The rule of Erie R.R. Co. v. Tompkins, 304 U.S. 64, 78, 58 S.Ct. 817, 82 L.Ed. 1188 (1938) requires adherence to the appropriate substantive law of a particular state in a diversity case. South Dakota is the forum state and its choice-of-law rules are applied. See Allianz Ins. Co. of Can. v. Sanftleben, 454 F.3d 853, 855 (8th Cir.2006). Plaintiff claims emotional distress resulted from defendants' breach of the covenant of good faith, which rests in contract law.

It is settled law in this state that a breach of duty may arise from a contractual relationship, and while matters complained of may have their origin in contract, the gist of an action may be tortious. Conduct which merely is a breach of contract is not a tort, but the contract may establish a relationship demanding the exercise of proper care and acts and omissions in performance may give rise to tort liability.
Kunkel v. United Sec. Ins. Co. of N.J., 84 S.D. 116, 168 N.W.2d 723, 733 (S.D.1969) (internal citations omitted).
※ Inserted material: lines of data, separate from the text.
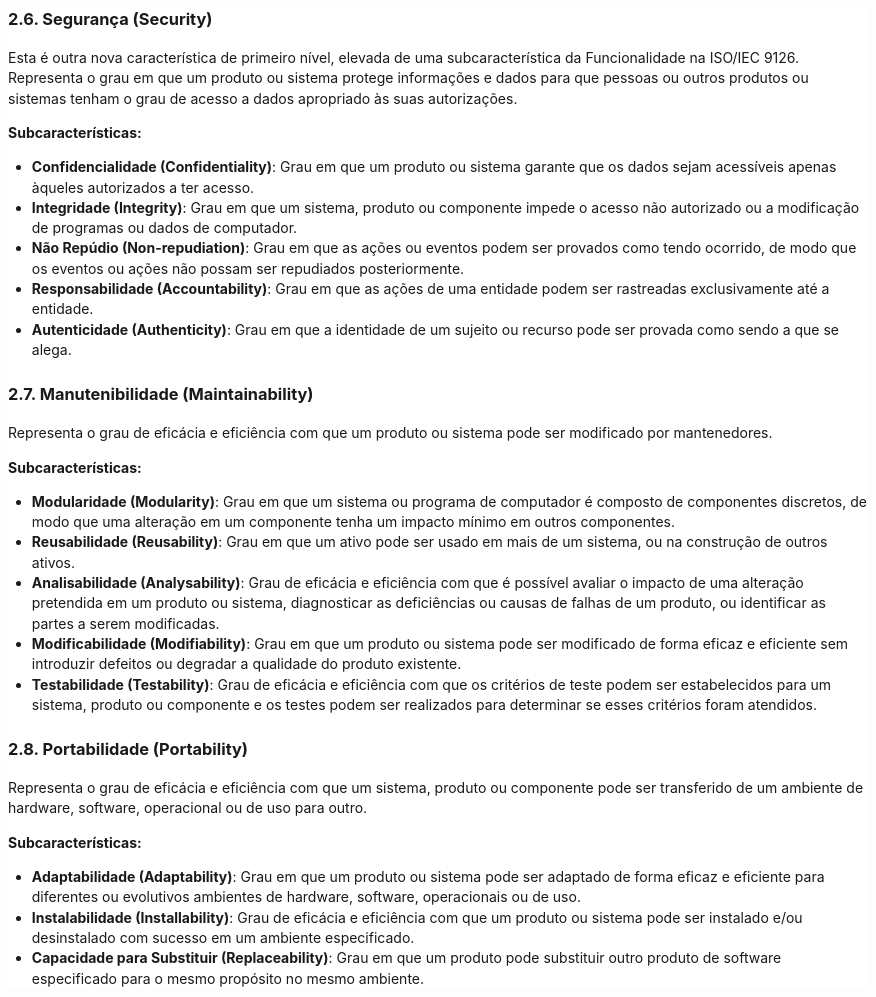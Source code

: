 ### 2.6. Segurança (Security)

Esta é outra nova característica de primeiro nível, elevada de uma subcaracterística da Funcionalidade na ISO/IEC 9126. Representa o grau em que um produto ou sistema protege informações e dados para que pessoas ou outros produtos ou sistemas tenham o grau de acesso a dados apropriado às suas autorizações.

**Subcaracterísticas:**

-   **Confidencialidade (Confidentiality)**: Grau em que um produto ou sistema garante que os dados sejam acessíveis apenas àqueles autorizados a ter acesso.
-   **Integridade (Integrity)**: Grau em que um sistema, produto ou componente impede o acesso não autorizado ou a modificação de programas ou dados de computador.
-   **Não Repúdio (Non-repudiation)**: Grau em que as ações ou eventos podem ser provados como tendo ocorrido, de modo que os eventos ou ações não possam ser repudiados posteriormente.
-   **Responsabilidade (Accountability)**: Grau em que as ações de uma entidade podem ser rastreadas exclusivamente até a entidade.
-   **Autenticidade (Authenticity)**: Grau em que a identidade de um sujeito ou recurso pode ser provada como sendo a que se alega.

### 2.7. Manutenibilidade (Maintainability)

Representa o grau de eficácia e eficiência com que um produto ou sistema pode ser modificado por mantenedores.

**Subcaracterísticas:**

-   **Modularidade (Modularity)**: Grau em que um sistema ou programa de computador é composto de componentes discretos, de modo que uma alteração em um componente tenha um impacto mínimo em outros componentes.
-   **Reusabilidade (Reusability)**: Grau em que um ativo pode ser usado em mais de um sistema, ou na construção de outros ativos.
-   **Analisabilidade (Analysability)**: Grau de eficácia e eficiência com que é possível avaliar o impacto de uma alteração pretendida em um produto ou sistema, diagnosticar as deficiências ou causas de falhas de um produto, ou identificar as partes a serem modificadas.
-   **Modificabilidade (Modifiability)**: Grau em que um produto ou sistema pode ser modificado de forma eficaz e eficiente sem introduzir defeitos ou degradar a qualidade do produto existente.
-   **Testabilidade (Testability)**: Grau de eficácia e eficiência com que os critérios de teste podem ser estabelecidos para um sistema, produto ou componente e os testes podem ser realizados para determinar se esses critérios foram atendidos.

### 2.8. Portabilidade (Portability)

Representa o grau de eficácia e eficiência com que um sistema, produto ou componente pode ser transferido de um ambiente de hardware, software, operacional ou de uso para outro.

**Subcaracterísticas:**

-   **Adaptabilidade (Adaptability)**: Grau em que um produto ou sistema pode ser adaptado de forma eficaz e eficiente para diferentes ou evolutivos ambientes de hardware, software, operacionais ou de uso.
-   **Instalabilidade (Installability)**: Grau de eficácia e eficiência com que um produto ou sistema pode ser instalado e/ou desinstalado com sucesso em um ambiente especificado.
-   **Capacidade para Substituir (Replaceability)**: Grau em que um produto pode substituir outro produto de software especificado para o mesmo propósito no mesmo ambiente.
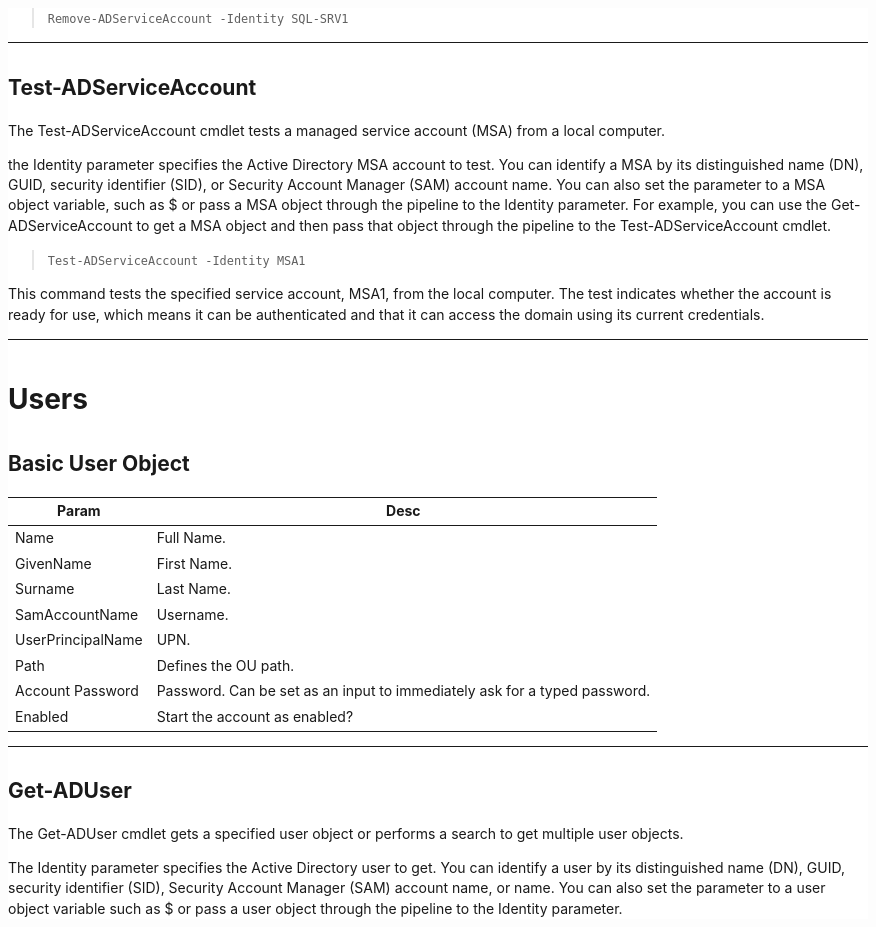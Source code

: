 > `Remove-ADServiceAccount -Identity SQL-SRV1`

---

## Test-ADServiceAccount

The Test-ADServiceAccount cmdlet tests a managed service account (MSA) from a local computer.

the Identity parameter specifies the Active Directory MSA account to test. You can identify a MSA by its distinguished name (DN), GUID, security identifier (SID), or Security Account Manager (SAM) account name. You can also set the parameter to a MSA object variable, such as $<localMSA> or pass a MSA object through the pipeline to the Identity parameter. For example, you can use the Get-ADServiceAccount to get a MSA object and then pass that object through the pipeline to the Test-ADServiceAccount cmdlet.

> `Test-ADServiceAccount -Identity MSA1`

This command tests the specified service account, MSA1, from the local computer. The test indicates whether the account is ready for use, which means it can be authenticated and that it can access the domain using its current credentials.

---

# Users

## Basic User Object

| Param | Desc |
| --- | --- |
| Name | Full Name. |
| GivenName | First Name. |
| Surname | Last Name. |
| SamAccountName | Username. |
| UserPrincipalName | UPN. |
| Path | Defines the OU path. |
| Account Password | Password. Can be set as an input to immediately ask for a typed password. |
| Enabled | Start the account as enabled? |

---

## Get-ADUser

The Get-ADUser cmdlet gets a specified user object or performs a search to get multiple user objects.

The Identity parameter specifies the Active Directory user to get. You can identify a user by its distinguished name (DN), GUID, security identifier (SID), Security Account Manager (SAM) account name, or name. You can also set the parameter to a user object variable such as $<localUserObject> or pass a user object through the pipeline to the Identity parameter.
The South Dakota Supreme Court has explicitly declined to create a tort of breach of good faith that is independent of the claim for breach of the covenant of good faith arising out of contract law, Garrett v. BankWest, Inc., 459 N.W.2d 833, 842 (S.D.1990), although the Court subsequently interpreted Kunkel as effectively creating such a tort out of necessity, see Stene v. State Farm Mutual Automobile Insurance Co., 583 N.W.2d 399, 403 (S.D.1998) (citing Matter of Cert. of a Question of Law, 399 N.W.2d 320, 322 (S.D.1987)). Thus, defendants' motion is to dismiss a portion of a claim that, while de facto in tort, is de jure in contract law—a point on which both parties agree. A South Dakota statute requires that in claims based in contract law, the applicable law is that “of the place where [the contract] is to be performed.” SDCL 53–1–4. “Generally, unless the parties agree otherwise, an insurance contract is ‘made’ at the place where the last act necessary to its completion is accomplished.” Great W. Cas. Co. v. Hovaldt, 603 N.W.2d 198, 201 (S.D.1999). Accordingly, South Dakota law governs substantive issues in this case.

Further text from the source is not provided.